I have been captivated by the work of South African artist William Kentridge since I first encountered him years ago and have never stopped looking. I fell in love with his stop-motion animations, his use of charcoal drawings on a single piece of paper, the way he allowed erasure marks to bear as much weight as the charcoal itself and his willingness to allow his work to develop slowly, without fixed conclusion.

A number of his works are currently on display in the Yale University Art Gallery, where Kentridge will be speaking this Sunday. Additionally, two performances of his multimedia chamber opera “Refuse the Hour” will run at the Yale Rep this weekend.

Kentridge’s art is renowned for its ability to integrate both his formal studio practice and his passion for performance art, including theater, music and dance, as exemplified in “Refuse the Hour.” The pieces in the YUAG demonstrate Kentridge’s facility with varying media, as well: included in a single room are prints, installations and animations.

His work revolves around uncertainty, or what the artist calls “provisionality.” While his art often bears political themes, Kentridge resists political agendas, and instead maintains that his work presents political reflections without suggesting answers.

In the front corner of the gallery, concealed by a black curtain, is “What Will Come,” an installation that includes a table, a cylindrical mirror and a rotating projection. At first glance, the piece is remarkable for the technological skill with which it is executed. Looking down on the table, one sees a drawing of a distorted kidney bean; when it is reflected onto the cylindrical mirror, it becomes Earth.

The subject matter is the Second Italo-Ethiopian War. Music plays through the speakers; the popping of guns punctuates one of Mussolini’s favorite marches, a Shostakovich reflection on a Jewish song about loss follows, referencing the migration of Ethiopian Jews to Israel.

Margaret Koerner, an art historian who gave a talk on Wednesday at the YUAG on the exhibit, explained, “Kentridge is concerned with dictatorial regimes and forced migration, and how they will repeat.” This is especially compelling in the context of Kentridge’s familial history: Born to a family of Lithuanian Jews in South Africa, the artist’s father, Sydney Kentridge, was a white South African lawyer who defended such figures as Nelson Mandela, Desmond Tutu and Albert Luthuli.

The series of prints on the right side of the gallery is called “Zeno at 4 a.m.” Koerner suggested that this body of work may reflect how Kentridge identifies with Zeno, the titular character in Italo Svevo’s “Confessions of Zeno,” who was instructed by his analyst to keep a diary.
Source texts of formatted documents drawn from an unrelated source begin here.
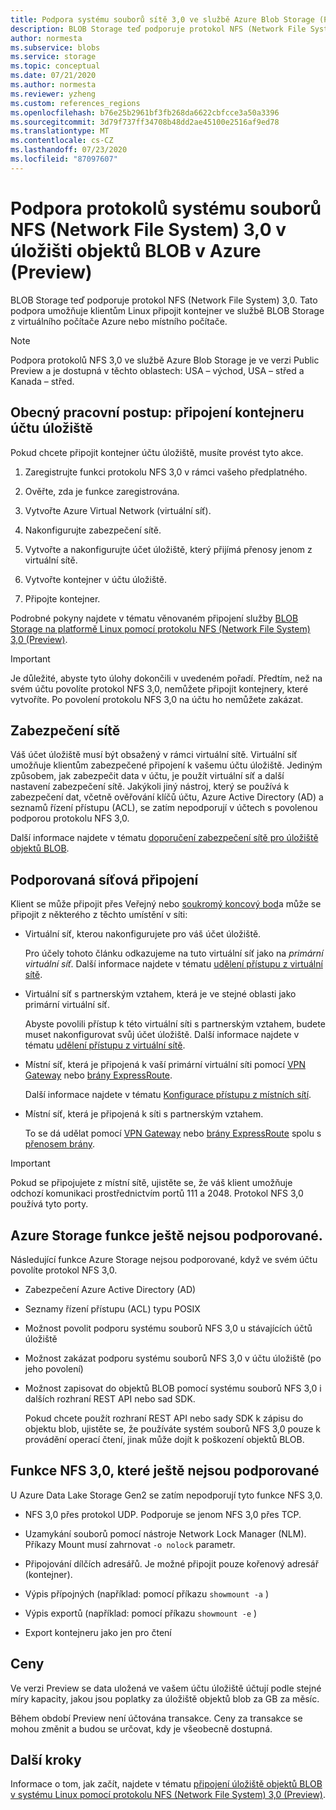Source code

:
 ```yaml
---
title: Podpora systému souborů sítě 3,0 ve službě Azure Blob Storage (Preview) | Microsoft Docs
description: BLOB Storage teď podporuje protokol NFS (Network File System) 3,0. Tato podpora umožňuje klientům Linux připojit kontejner ve službě BLOB Storage z virtuálního počítače Azure nebo místního počítače.
author: normesta
ms.subservice: blobs
ms.service: storage
ms.topic: conceptual
ms.date: 07/21/2020
ms.author: normesta
ms.reviewer: yzheng
ms.custom: references_regions
ms.openlocfilehash: b76e25b2961bf3fb268da6622cbfcce3a50a3396
ms.sourcegitcommit: 3d79f737ff34708b48dd2ae45100e2516af9ed78
ms.translationtype: MT
ms.contentlocale: cs-CZ
ms.lasthandoff: 07/23/2020
ms.locfileid: "87097607"
---
```

# <a name="network-file-system-nfs-30-protocol-support-in-azure-blob-storage-preview"></a>Podpora protokolů systému souborů NFS (Network File System) 3,0 v úložišti objektů BLOB v Azure (Preview)

BLOB Storage teď podporuje protokol NFS (Network File System) 3,0. Tato podpora umožňuje klientům Linux připojit kontejner ve službě BLOB Storage z virtuálního počítače Azure nebo místního počítače. 

> [!NOTE]
> Podpora protokolů NFS 3,0 ve službě Azure Blob Storage je ve verzi Public Preview a je dostupná v těchto oblastech: USA – východ, USA – střed a Kanada – střed.

## <a name="general-workflow-mounting-a-storage-account-container"></a>Obecný pracovní postup: připojení kontejneru účtu úložiště

Pokud chcete připojit kontejner účtu úložiště, musíte provést tyto akce.

1. Zaregistrujte funkci protokolu NFS 3,0 v rámci vašeho předplatného.

2. Ověřte, zda je funkce zaregistrována.

3. Vytvořte Azure Virtual Network (virtuální síť).

4. Nakonfigurujte zabezpečení sítě.

5. Vytvořte a nakonfigurujte účet úložiště, který přijímá přenosy jenom z virtuální sítě.

6. Vytvořte kontejner v účtu úložiště.

7. Připojte kontejner.

Podrobné pokyny najdete v tématu věnovaném připojení služby [BLOB Storage na platformě Linux pomocí protokolu NFS (Network File System) 3,0 (Preview)](network-file-system-protocol-support-how-to.md).

> [!IMPORTANT]
> Je důležité, abyste tyto úlohy dokončili v uvedeném pořadí. Předtím, než na svém účtu povolíte protokol NFS 3,0, nemůžete připojit kontejnery, které vytvoříte. Po povolení protokolu NFS 3,0 na účtu ho nemůžete zakázat.

## <a name="network-security"></a>Zabezpečení sítě

Váš účet úložiště musí být obsažený v rámci virtuální sítě. Virtuální síť umožňuje klientům zabezpečené připojení k vašemu účtu úložiště. Jediným způsobem, jak zabezpečit data v účtu, je použít virtuální síť a další nastavení zabezpečení sítě. Jakýkoli jiný nástroj, který se používá k zabezpečení dat, včetně ověřování klíčů účtu, Azure Active Directory (AD) a seznamů řízení přístupu (ACL), se zatím nepodporují v účtech s povolenou podporou protokolu NFS 3,0. 

Další informace najdete v tématu [doporučení zabezpečení sítě pro úložiště objektů BLOB](security-recommendations.md#networking).

## <a name="supported-network-connections"></a>Podporovaná síťová připojení

Klient se může připojit přes Veřejný nebo [soukromý koncový bod](../common/storage-private-endpoints.md)a může se připojit z některého z těchto umístění v síti:

- Virtuální síť, kterou nakonfigurujete pro váš účet úložiště. 

  Pro účely tohoto článku odkazujeme na tuto virtuální síť jako na *primární virtuální síť*. Další informace najdete v tématu [udělení přístupu z virtuální sítě](../common/storage-network-security.md#grant-access-from-a-virtual-network).

- Virtuální síť s partnerským vztahem, která je ve stejné oblasti jako primární virtuální síť.

  Abyste povolili přístup k této virtuální síti s partnerským vztahem, budete muset nakonfigurovat svůj účet úložiště. Další informace najdete v tématu [udělení přístupu z virtuální sítě](../common/storage-network-security.md#grant-access-from-a-virtual-network).

- Místní síť, která je připojená k vaší primární virtuální síti pomocí [VPN Gateway](https://docs.microsoft.com/azure/vpn-gateway/vpn-gateway-about-vpngateways) nebo [brány ExpressRoute](https://docs.microsoft.com/azure/expressroute/expressroute-howto-add-gateway-portal-resource-manager). 

  Další informace najdete v tématu [Konfigurace přístupu z místních sítí](../common/storage-network-security.md#configuring-access-from-on-premises-networks).

- Místní síť, která je připojená k síti s partnerským vztahem.

  To se dá udělat pomocí [VPN Gateway](https://docs.microsoft.com/azure/vpn-gateway/vpn-gateway-about-vpngateways) nebo [brány ExpressRoute](https://docs.microsoft.com/azure/expressroute/expressroute-howto-add-gateway-portal-resource-manager) spolu s [přenosem brány](https://docs.microsoft.com/azure/architecture/reference-architectures/hybrid-networking/vnet-peering#gateway-transit). 

> [!IMPORTANT]
> Pokud se připojujete z místní sítě, ujistěte se, že váš klient umožňuje odchozí komunikaci prostřednictvím portů 111 a 2048. Protokol NFS 3,0 používá tyto porty.

## <a name="azure-storage-features-not-yet-supported"></a>Azure Storage funkce ještě nejsou podporované.

Následující funkce Azure Storage nejsou podporované, když ve svém účtu povolíte protokol NFS 3,0. 

- Zabezpečení Azure Active Directory (AD)

- Seznamy řízení přístupu (ACL) typu POSIX

- Možnost povolit podporu systému souborů NFS 3,0 u stávajících účtů úložiště

- Možnost zakázat podporu systému souborů NFS 3,0 v účtu úložiště (po jeho povolení)

- Možnost zapisovat do objektů BLOB pomocí systému souborů NFS 3,0 i dalších rozhraní REST API nebo sad SDK. 

  Pokud chcete použít rozhraní REST API nebo sady SDK k zápisu do objektu blob, ujistěte se, že používáte systém souborů NFS 3,0 pouze k provádění operací čtení, jinak může dojít k poškození objektů BLOB.

## <a name="nfs-30-features-not-yet-supported"></a>Funkce NFS 3,0, které ještě nejsou podporované

U Azure Data Lake Storage Gen2 se zatím nepodporují tyto funkce NFS 3,0.

- NFS 3,0 přes protokol UDP. Podporuje se jenom NFS 3,0 přes TCP.

- Uzamykání souborů pomocí nástroje Network Lock Manager (NLM). Příkazy Mount musí zahrnovat `-o nolock` parametr.

- Připojování dílčích adresářů. Je možné připojit pouze kořenový adresář (kontejner).

- Výpis přípojných (například: pomocí příkazu `showmount -a` )

- Výpis exportů (například: pomocí příkazu `showmount -e` )

- Export kontejneru jako jen pro čtení

## <a name="pricing"></a>Ceny

Ve verzi Preview se data uložená ve vašem účtu úložiště účtují podle stejné míry kapacity, jakou jsou poplatky za úložiště objektů blob za GB za měsíc. 

Během období Preview není účtována transakce. Ceny za transakce se mohou změnit a budou se určovat, kdy je všeobecně dostupná.

## <a name="next-steps"></a>Další kroky

Informace o tom, jak začít, najdete v tématu [připojení úložiště objektů BLOB v systému Linux pomocí protokolu NFS (Network File System) 3,0 (Preview)](network-file-system-protocol-support-how-to.md).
Instead of writing, Kentridge works through his thoughts and dreams in the studio, sometimes late at night. Working without a preconceived plan of the outcome, his work, as in this case, can have fantastical or dreamlike features.

“General” is a large drypoint and watercolor work on paper striking for its use of color. Except for brief flashes in the next work, “NO, IT IS,” “General” is the only piece in the gallery that features color prominently. Kentridge’s work is known for being primarily black and white; in “General,” color begins to assume a symbolism — such as a splash of red at his collar indicating blood, an obvious critique of military authority — that the artist tends to avoid in his other pieces.

“NO, IT IS” is a three-part video installation at the back wall, and my personal favorite of the pieces in the gallery. The work was originally meant to be an element of “Refuse the Hour,” and Koerner explained that certain fragments of the animation will be projected at the back of the stage in the opera. Each video shows animations of drawings on book pages that flip like a video reel. As the artist does somersaults in one animation, on the next a telephone becomes a voluptuous female body and in the last screen a raven emerges from a nest of black ink streaks. Of the works on display in the gallery, “NO, IT IS” most reflects Kentridge’s current fascination with the concept of time as it anticipates “Refuse the Hour.” As Koerner said, “Hopefully Kentridge will be doing somersaults here, long after he is gone.”

I have loved Kentridge’s work for years, and I am now discovering that his writings and lectures are no less elegant and powerful than his art. As I begin to develop layered and moving images in my own work, I return to Kentridge and his humorous, beautiful and heartbreaking art again and again and again. It is remarkable to finally see his work in person at the YUAG, and it is a well of inspiration to whomever will take the time to engage with it.